By Herb Bowie
2013 Dec 15
What does it mean to be human?
This must certainly be a foundational question for all of us, when contemplating almost any aspect of our existence.
And while any brief answer to this question must admittedly be no more than a starting point for further discussion, I think it perhaps worthwhile to provide such a beginning.
And so, here they are: the primary traits we share that I think make us uniquely human.
When Darwin first suggested that humans shared a common ancestry with apes and other animals, many people were shocked by the notion. But Darwin’s principles of evolution are now considered to be scientific fact by the vast majority of responsible scientists in biology and related fields. DNA analysis now indicates that the closest relatives to chimpanzees are humans, and close study of apes increasingly indicates they are more like us than we might have once wanted to believe.
The combination of an upright posture with hands and arms allows us to interact with each other and with the world around us in interesting ways, including the fashioning and use of tools.
Humans use a variety of symbols to help us understand and manipulate the world around us. These symbols include diagrams, pictures, photographs, graphic icons, words, math and natural language. These symbols often represent items in the physical world around us. Collections of symbols help us to understand ourselves, each other and the material world.
We understand ourselves to be time travelers. Human individuals, groups and their creations have starting and ending points in time, and we understand our lives as series of interactions that influence our journeys and our destinations.
This sense of time includes an understanding of our own physical mortality – the intertwined facts that we exist and are alive today, but one day we will not be alive and will cease to exist as a functioning organism.
In fact, one of the great contributions of Darwin was to greatly expand our understanding of the length of time that our planet has been in existence, the length of time that life has existed on our planet, and the way that life has evolved over these vast temporal expanses.
We humans develop sets of languages, beliefs, knowledge, stories, behaviors and attitudes that we call cultures. We use these cultures to organize ourselves into groups, allowing us to work together to achieve goals that we could not accomplish as isolated individuals. These cultures have the ability to replicate themselves, from one person or group to another, and from one generation to another. These cultures also have the ability to evolve, to allow us to adapt more effectively to our ever-changing environment.
While other species adapt to their environments and ensure their continued survival through genetic evolution, humans have for several millennia largely achieved these same goals through cultural evolution. Compared to the relatively slow pace of genetic evolution, cultural evolution takes place fairly rapidly, and compared to the advantages conferred by genetic evolution, the advantages of cultural evolution have allowed us as a species to reach a state where we have few if any survival threats posed by other species.
Humans tell stories to themselves and each other. Our anthropological records indicate that story-telling, using one medium or another, has been a habit of humanity for as long as we can consider our ancestors to have been human.

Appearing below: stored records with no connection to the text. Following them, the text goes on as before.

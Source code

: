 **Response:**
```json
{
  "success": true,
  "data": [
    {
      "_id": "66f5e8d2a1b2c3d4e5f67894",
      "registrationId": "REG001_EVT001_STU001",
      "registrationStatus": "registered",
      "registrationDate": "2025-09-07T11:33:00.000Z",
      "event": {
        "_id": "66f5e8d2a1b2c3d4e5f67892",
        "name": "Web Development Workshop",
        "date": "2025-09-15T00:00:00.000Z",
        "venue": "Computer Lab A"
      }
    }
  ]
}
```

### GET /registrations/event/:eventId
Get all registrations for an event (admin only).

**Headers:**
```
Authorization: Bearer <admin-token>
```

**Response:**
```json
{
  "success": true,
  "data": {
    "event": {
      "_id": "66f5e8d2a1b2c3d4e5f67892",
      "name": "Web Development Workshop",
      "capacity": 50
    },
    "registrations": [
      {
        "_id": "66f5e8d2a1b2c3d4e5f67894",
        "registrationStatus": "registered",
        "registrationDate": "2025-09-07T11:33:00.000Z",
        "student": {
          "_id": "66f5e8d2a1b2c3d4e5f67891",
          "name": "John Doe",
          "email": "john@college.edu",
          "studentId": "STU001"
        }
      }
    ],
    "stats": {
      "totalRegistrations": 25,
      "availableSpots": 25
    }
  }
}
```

The significance of stories is amplified by the consideration that all of the uniquely human traits listed above — items 2 through 5 — come together in the practice of story-telling. Stories tell of human deeds. The various actors and entities that populate any story are a form of symbolism. Stories, by definition, take place over some period of time, and therefore incorporate and represent our sense of the temporal. And among the other forms of information that constitute human culture, stories inevitably make up a significant and deeply cherished component.
So there you have it. A deceptively simple list of six traits. And yet I find that much of my other thinking and speaking and writing on a variety of topics is based on these foundational beliefs, so it seemed worthwhile to get these out in the open.
If we can agree on these, then there’s much more worth discussing.
But if we disagree here, then we’re not likely to make much progress in other areas.